Movement joints are one of the most important structural elements of bridge structure and represent gaps between end face of span structure and cabinet wall of support or head part of support. The durability of the structure as a whole depends largely on the correct choice and, then, the installation of the movement joints. The results of numerous technical surveys of bridges and overpasses show that the main defects and damages of movement joints structural elements are: weld structure disorder due to incorrect selection and installation; Formation of cracks in the zone of seams on the coating of different length and with different opening width. In addition to the above-mentioned defects, the formation of gauge due to differences in the marks of the bridge web at the joint of the road clothes and the movement joints plays a major role in the process of breaking the coating in the zone of movement joints. Destruction of coating in zones of movement joints in many cases is due to intensive gauge formation, at the same time, formation of wheels is due to difference of marks of road clothes and movement joints.
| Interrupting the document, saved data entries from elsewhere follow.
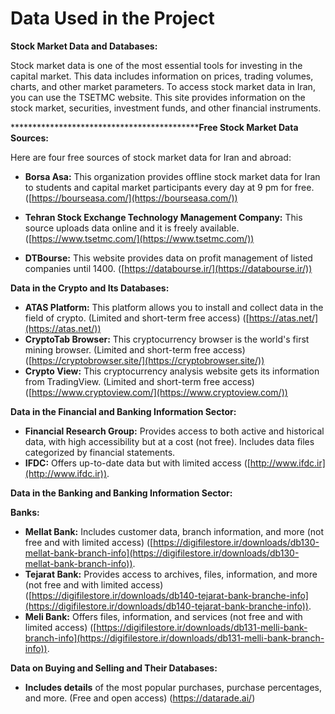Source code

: # Data Used in the Project

**Stock Market Data and Databases:**

Stock market data is one of the most essential tools for investing in the capital market. This data includes information on prices, trading volumes, charts, and other market parameters. To access stock market data in Iran, you can use the TSETMC website. This site provides information on the stock market, securities, investment funds, and other financial instruments.

*********************************************Free Stock Market Data Sources:**

Here are four free sources of stock market data for Iran and abroad:

* **Borsa Asa:** This organization provides offline stock market data for Iran to students and capital market participants every day at 9 pm for free. ([https://bourseasa.com/](https://bourseasa.com/))

* **Tehran Stock Exchange Technology Management Company:** This source uploads data online and it is freely available. ([https://www.tsetmc.com/](https://www.tsetmc.com/))

* **DTBourse:** This website provides data on profit management of listed companies until 1400. ([https://databourse.ir/](https://databourse.ir/))

**Data in the Crypto and Its Databases:**

* **ATAS Platform:** This platform allows you to install and collect data in the field of crypto. (Limited and short-term free access) ([https://atas.net/](https://atas.net/))
* **CryptoTab Browser:** This cryptocurrency browser is the world's first mining browser. (Limited and short-term free access) ([https://cryptobrowser.site/](https://cryptobrowser.site/))
* **Crypto View:** This cryptocurrency analysis website gets its information from TradingView. (Limited and short-term free access) ([https://www.cryptoview.com/](https://www.cryptoview.com/))

**Data in the Financial and Banking Information Sector:**

* **Financial Research Group:** Provides access to both active and historical data, with high accessibility but at a cost (not free). Includes data files categorized by financial statements.
* **IFDC:** Offers up-to-date data but with limited access ([http://www.ifdc.ir](http://www.ifdc.ir)).

**Data in the Banking and Banking Information Sector:**

**Banks:**

* **Mellat Bank:** Includes customer data, branch information, and more (not free and with limited access) ([https://digifilestore.ir/downloads/db130-mellat-bank-branch-info](https://digifilestore.ir/downloads/db130-mellat-bank-branch-info)).
* **Tejarat Bank:** Provides access to archives, files, information, and more (not free and with limited access) ([https://digifilestore.ir/downloads/db140-tejarat-bank-branche-info](https://digifilestore.ir/downloads/db140-tejarat-bank-branche-info)).
* **Meli Bank:** Offers files, information, and services (not free and with limited access) ([https://digifilestore.ir/downloads/db131-melli-bank-branch-info](https://digifilestore.ir/downloads/db131-melli-bank-branch-info)).

**Data on Buying and Selling and Their Databases:**

* **Includes details** of the most popular purchases, purchase percentages, and more. (Free and open access) (https://datarade.ai/)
To prevent colour formation in the zone of movement joints the following technical solutions are used: arrangement of pedestrian zones; Application of concrete tides (boundaries). In these zones it is recommended to arrange tides on the basis of polymer composite materials (PCM), having high damping properties and cyclic durability. Endurance tests and the study of damping properties were carried out according to conventional methods for polymer betons FAM and FAZIS-30. The values of the vibration decree for the above-mentioned materials and their cyclic durability are obtained.